Just as passionate about growing hops as he was as a teenager, Robert has readily taken time away from his aviation business, Originair in Nelson, to advise or assist as required with the new owners.
Despite the sale in July 2019, he continues to regularly drive to Northwood to discuss all-things-hops with the staff, walk the hop rows – and he has even worked the night drying shift, giving the regular staff member at least one night off during harvest.
“The NZ Super Fund knows I am very happy to stay around and help with marketing hops if required.”
Surely the most quintessential ‘win-win’ sale and purchase transaction possible, the NZ Super Fund gained ownership of a well-managed, well-set up horticultural business, complete with Northwood’s experienced and knowledgeable staff, while the entire Northwood team got to keep their jobs.
The only visible difference that the Inglis family no longer owns Northwood is new signage at the front gate – and Farm Manager, Jason Johnson’s business card now describes him as the NZ Super Fund’s Horticultural Operations Manager.
“Investment in the hop industry by the NZ Super Fund brings a lot of confidence in the stability of NZ Hops Limited,” says Robert. “Everyone can see a major shareholder is looking at the next 100 years, rather than just the immediate future.”
The sale also included some family treasures collected over two generations of hop farming. There’s a vintage Farmall Cub tractor, which features in a large picture on display in Nelson’s Speights Ale House and a shiny, dark green and black Ford Model AA truck is still in commission around the farm. Robert remembers loading it with bags of hops during harvests, to take hops from the paddocks to the kilns.
The sale of the farm also means the end of Robert’s grape-growing venture. Planted in 1993, the Pinot Noir, Chardonnay, Sauvignon Blanc and Pinot Gris grapes became the fruit of Northwood Wines in 2007, which have very successfully sold in Auckland, Christchurch and around the country. The entire vineyard has now been removed to make way for more hop gardens.
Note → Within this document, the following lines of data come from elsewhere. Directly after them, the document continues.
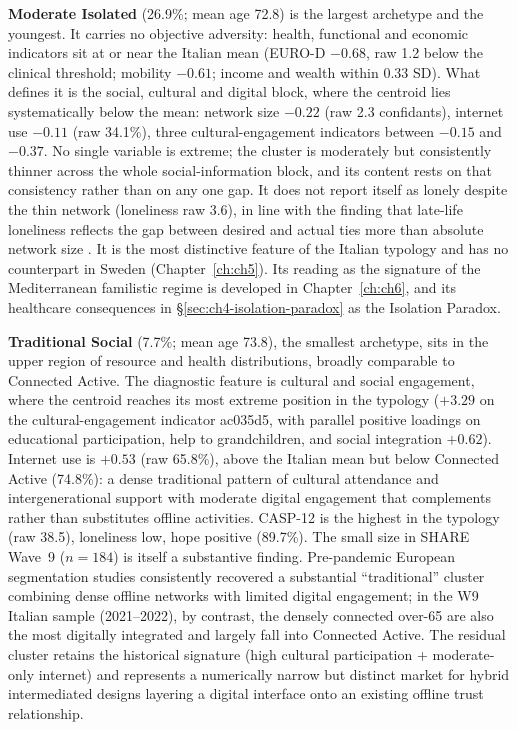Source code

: \label{sec:ch4-moderate-isolated}
\textbf{Moderate Isolated} (26.9\%; mean age 72.8) is the largest archetype and the youngest. It carries no objective adversity: health, functional and economic indicators sit at or near the Italian mean (EURO-D $-0.68$, raw 1.2 below the clinical threshold; mobility $-0.61$; income and wealth within 0.33 SD). What defines it is the social, cultural and digital block, where the centroid lies systematically below the mean: network size $-0.22$ (raw 2.3 confidants), internet use $-0.11$ (raw 34.1\%), three cultural-engagement indicators between $-0.15$ and $-0.37$. No single variable is extreme; the cluster is moderately but consistently thinner across the whole social-information block, and its content rests on that consistency rather than on any one gap. It does not report itself as lonely despite the thin network (loneliness raw 3.6), in line with the finding that late-life loneliness reflects the gap between desired and actual ties more than absolute network size \citep{hawkleycacioppo2010}. It is the most distinctive feature of the Italian typology and has no counterpart in Sweden (Chapter~\ref{ch:ch5}). Its reading as the signature of the Mediterranean familistic regime is developed in Chapter~\ref{ch:ch6}, and its healthcare consequences in \S\ref{sec:ch4-isolation-paradox} as the Isolation Paradox.

\label{sec:ch4-traditional-social}
\textbf{Traditional Social} (7.7\%; mean age 73.8), the smallest archetype, sits in the upper region of resource and health distributions, broadly comparable to Connected Active. The diagnostic feature is cultural and social engagement, where the centroid reaches its most extreme position in the typology ($+3.29$ on the cultural-engagement indicator ac035d5, with parallel positive loadings on educational participation, help to grandchildren, and social integration $+0.62$). Internet use is $+0.53$ (raw 65.8\%), above the Italian mean but below Connected Active (74.8\%): a dense traditional pattern of cultural attendance and intergenerational support with moderate digital engagement that complements rather than substitutes offline activities. CASP-12 is the highest in the typology (raw 38.5), loneliness low, hope positive (89.7\%). The small size in SHARE Wave~9 ($n = 184$) is itself a substantive finding. Pre-pandemic European segmentation studies consistently recovered a substantial ``traditional'' cluster combining dense offline networks with limited digital engagement; in the W9 Italian sample (2021--2022), by contrast, the densely connected over-65 are also the most digitally integrated and largely fall into Connected Active. The residual cluster retains the historical signature (high cultural participation + moderate-only internet) and represents a numerically narrow but distinct market for hybrid intermediated designs layering a digital interface onto an existing offline trust relationship.

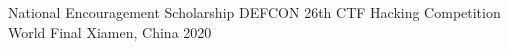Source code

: 



\begin{cvhonors}

  \cvhonor
    {National Encouragement Scholarship} %
    {DEFCON 26th CTF Hacking Competition World Final} %
    {Xiamen, China} %
    {2020} %

\end{cvhonors}

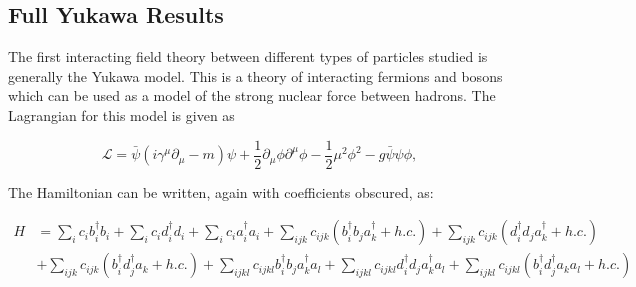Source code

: \subsection{Full Yukawa Results}
\label{sec:yukawa_results}

The first interacting field theory between different types of particles studied is generally the Yukawa model.
This is a theory of interacting fermions and bosons which can be used as a model of the strong nuclear force between hadrons.
The Lagrangian for this model is given as

\begin{equation}
    \label{eq:yukawa-lagrangian}
    \mathcal{L} = \bar \psi \left(i\gamma^\mu \partial_\mu - m \right)\psi + \frac{1}{2}\partial_\mu \phi \partial^\mu \phi - \frac{1}{2}\mu^2\phi^2 - g\bar \psi \psi \phi,
\end{equation}

The Hamiltonian can be written, again with coefficients obscured, as:

\begin{align}
    H &= \sum_i c_i b_i^\dagger b_i + \sum_i c_i d_i^\dagger d_i + \sum_i c_i a_i^\dagger a_i + \sum_{ijk}c_{ijk}\left(b_i^\dagger b_j a_k^\dagger + h.c. \right) + \sum_{ijk}c_{ijk}\left(d_i^\dagger d_j a_k^\dagger + h.c. \right) \\
    &+\sum_{ijk}c_{ijk}\left(b_i^\dagger d_j^\dagger a_k + h.c. \right) + \sum_{ijkl}c_{ijkl}b_i^\dagger b_j a_k^\dagger a_l + \sum_{ijkl}c_{ijkl}d_i^\dagger d_j a_k^\dagger a_l + \sum_{ijkl}c_{ijkl}\left(b_i^\dagger d_j^\dagger a_k a_l + h.c. \right)
\end{align}

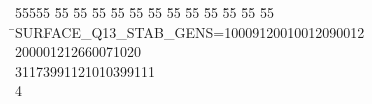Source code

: %
%
\begin{tabbing}
55555 \= 55 \= 55 \= 55 \= 55 \= 55 \= 55 \= 55 \= 55 \= 55 \= 55 \= 55 \= 55 \= \>SURFACE\_Q13\_STAB\_GENS=10009120010012090012\ \\[0pt]
200001212660071020\ \\[0pt]
31173991121010399111\\[0pt]
4\>\end{tabbing}
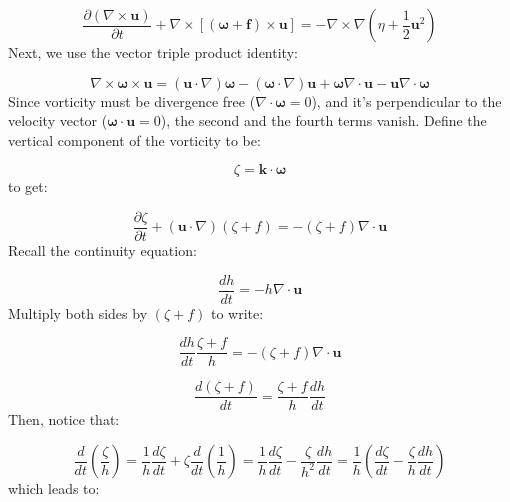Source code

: \documentclass[12pt]{article}
\numberwithin{equation}{section}
\numberwithin{figure}{section}
\numberwithin{table}{section}
\begin{document}
\begin{equation}
  \frac{\partial (\nabla \times \mathbf{u})}{\partial t} +
  \nabla \times \left[(\boldsymbol{\omega} + \mathbf{f}) \times \mathbf{u}\right] =
  - \nabla \times \nabla \left(\eta + \frac{1}{2} \mathbf{u}^2 \right)
\end{equation}
Next, we use the vector triple product identity:

\begin{equation}
  \nabla \times \boldsymbol{\omega} \times \mathbf{u} =
  (\mathbf{u} \cdot \nabla) \boldsymbol{\omega} -
  (\boldsymbol{\omega} \cdot \nabla) \mathbf{u} +
  \boldsymbol{\omega} \nabla \cdot \mathbf{u} -
  \mathbf{u} \nabla \cdot \boldsymbol{\omega}
\end{equation}
Since vorticity must be divergence free ($\nabla \cdot \boldsymbol{\omega} = 0$),
and it's perpendicular to the velocity vector ($\boldsymbol{\omega} \cdot \mathbf{u} = 0$),
the second and the fourth terms vanish.
Define the vertical component of the vorticity to be:

\begin{equation}
  \zeta = \mathbf{k} \cdot \boldsymbol{\omega}
\end{equation}
to get:

\begin{equation}
  \frac{\partial \zeta}{\partial t} +
  \left(\mathbf{u} \cdot \nabla \right) \left(\zeta + f\right) =
  - \left(\zeta + f\right) \nabla \cdot \mathbf{u}
\end{equation}
Recall the continuity equation:

\begin{equation}
  \frac{dh}{dt} = -h \nabla \cdot \mathbf{u}
\end{equation}
Multiply both sides by $(\zeta + f)$ to write:

\begin{equation}
  \frac{dh}{dt} \frac{\zeta + f}{h} = - \left(\zeta + f\right) \nabla \cdot \mathbf{u}
\end{equation}

\begin{equation}
  \frac{d(\zeta + f)}{dt} = \frac{\zeta + f}{h} \frac{dh}{dt}
\end{equation}
Then, notice that:

\begin{equation}
  \frac{d}{dt} \left( \frac{\zeta}{h} \right) =
  \frac{1}{h} \frac{d\zeta}{dt} +
  \zeta \frac{d}{dt} \left( \frac{1}{h} \right) =
  \frac{1}{h} \frac{d\zeta}{dt} -
  \frac{\zeta}{h^2} \frac{dh}{dt} =
  \frac{1}{h} \left( \frac{d\zeta}{dt} - \frac{\zeta}{h} \frac{dh}{dt} \right)
\end{equation}
which leads to:
\end{document}
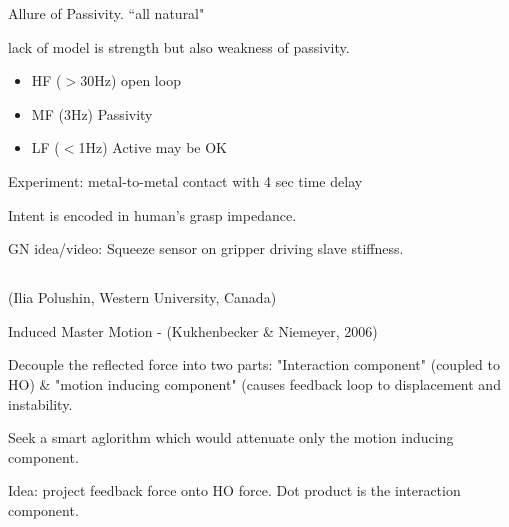 \documentclass[letterpaper]{article}
\begin{document}
Allure of Passivity. ``all natural"

lack of model is strength but also weakness of passivity.


\begin{itemize}  \item HF ($>$30Hz)    open loop
\item MF (3Hz)  Passivity
\item LF ($<$1Hz) Active may be OK
\end{itemize}

Experiment: metal-to-metal contact with 4 sec time delay

Intent is encoded in human's grasp impedance.  

GN idea/video: Squeeze sensor on gripper driving slave stiffness.

\subsection{} (Ilia Polushin, Western University, Canada)

Induced Master Motion - (Kukhenbecker \& Niemeyer, 2006)

Decouple the reflected force into two parts: "Interaction component" (coupled to HO)  \& "motion inducing component" (causes feedback loop to displacement and instability.

Seek a smart aglorithm which would attenuate only the motion inducing component.

Idea:  project feedback force onto HO force.   Dot product is the interaction component. 
\end{document}
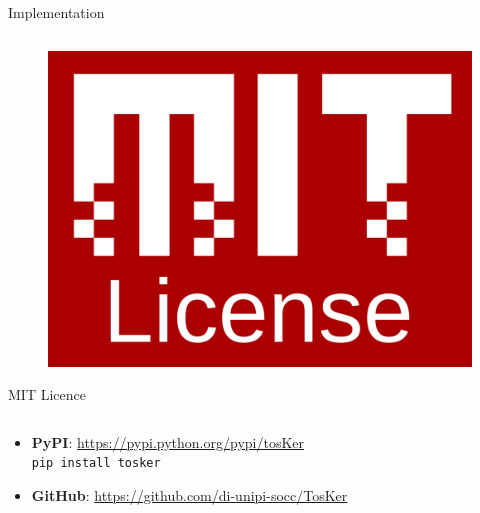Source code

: \documentclass{beamer}
\begin{document}
\begin{frame}{Implementation}
\begin{columns}[b]
\begin{column}{.3\textwidth}
\begin{figure}
            \includegraphics[width=.6\textwidth]{img/mit.png}
          \end{figure}
          {\large MIT Licence}
      \end{column}
    \end{columns}
      \vspace{20pt}
      \begin{itemize}
        \item %
          \small\textbf{PyPI}: \href{https://pypi.python.org/pypi/tosKer}{https://pypi.python.org/pypi/tosKer}\\
          \indent\indent\texttt{pip install tosker}\vspace{10pt}
        \item %
          \small\textbf{GitHub}: \href{https://github.com/di-unipi-socc/TosKer}{https://github.com/di-unipi-socc/TosKer}
      \end{itemize}
  \end{frame}
\end{document}
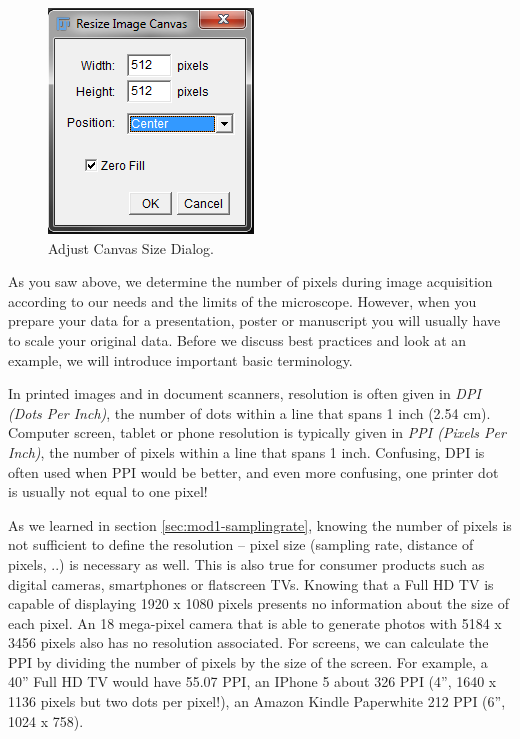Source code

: \begin{figure}[!ht]
	\captionsetup{justification=centering}
	\centering
		\includegraphics{mod1/figures/adjust-canvas-dialog.png}
		\caption{Adjust Canvas Size Dialog.}\label{fig:adjust-canvas-dialog}
\end{figure}

As you saw above, we determine the number of pixels during image acquisition according to our needs and the limits of the microscope. However, when you prepare your data for a presentation, poster or manuscript you will usually have to scale your original data. Before we discuss best practices and look at an example, we will introduce important basic terminology.


In printed images and in document scanners, resolution is often given in \emph{DPI (Dots Per Inch)}, the number of dots within a line that spans 1 inch (2.54 cm). Computer screen, tablet or phone resolution is typically given in \emph{PPI (Pixels Per Inch)}, the number of pixels within a line that spans 1 inch. Confusing, DPI is often used when PPI would be better, and even more confusing, one printer dot is usually not equal to one pixel! 

As we learned in section \ref{sec:mod1-samplingrate}, knowing the number of pixels is not sufficient to define the resolution -- pixel size (sampling rate, distance of pixels, ..) is necessary as well. This is also true for consumer products such as digital cameras, smartphones or flatscreen TVs. Knowing that a Full HD TV is capable of displaying 1920 x 1080 pixels presents no information about the size of each pixel. An 18 mega-pixel camera that is able to generate photos with 5184 x 3456 pixels also has no resolution associated. For screens, we can calculate the PPI by dividing the number of pixels by the size of the screen. For example, a 40'' Full HD TV would have 55.07 PPI, an IPhone 5 about 326 PPI (4'', 1640 x 1136 pixels but two dots per pixel!), an Amazon Kindle Paperwhite 212 PPI (6'', 1024 x 758).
“The Company has grown kiwifruit and apples over the years - and even green tea, as there was a tea plantation already established on one of the blocks of land purchased,” says Robert. “The fun is in ‘doing it’ - trying different projects and getting them up and running. Once something has matured, it can become a bit like being the train on the track and can become less interesting”.
But the ever-changing hop industry never became a bore, although there were many challenging seasons when hop gardens all over the district were threatened by droughts, wild storms and downturns in the market.
Northwood Hop Co. Ltd was formed in 1965 and in 1988 Robert made the Company’s first major investment in new freehold farmland when he bought the first of three properties which had been separated off for the original owner’s sons. He gradually bought all three blocks and joined them back together and leased a further adjoining block.
Nowadays, Northwood produces 15 varieties of hops, including five hectares of the recently launched ‘Nectaron,’ created by Plant and Food scientist Ron Beatson. The farm was involved in the trials of many other varietals, including Waimea, Kohatu and Wai-iti.
Jason Johnson says the Northwood team are proud of the property’s long history.
“Some of the staff have worked here for more than 20 years,” he says. “Although we are under new ownership, it doesn’t feel as though we’re a new business. We’re simply improving on the 53 years of work that’s been put into this property.
“We’re also ensuring we’re progressive and doing what’s needed to reduce our carbon footprint. We’re focused on producing the best hops, while having the least impact possible on the environment.
“Sustainability is extremely important at Northwood, but our people are extremely important to us, too. Northwood, like all NZSF properties, has a ‘zero harm’ goal.”
Northwood is the first hop farm the New Zealand Super Fund has purchased. It has since bought Oast House Hop Farm in nearby Moutere Valley, finalising the deal in September this year.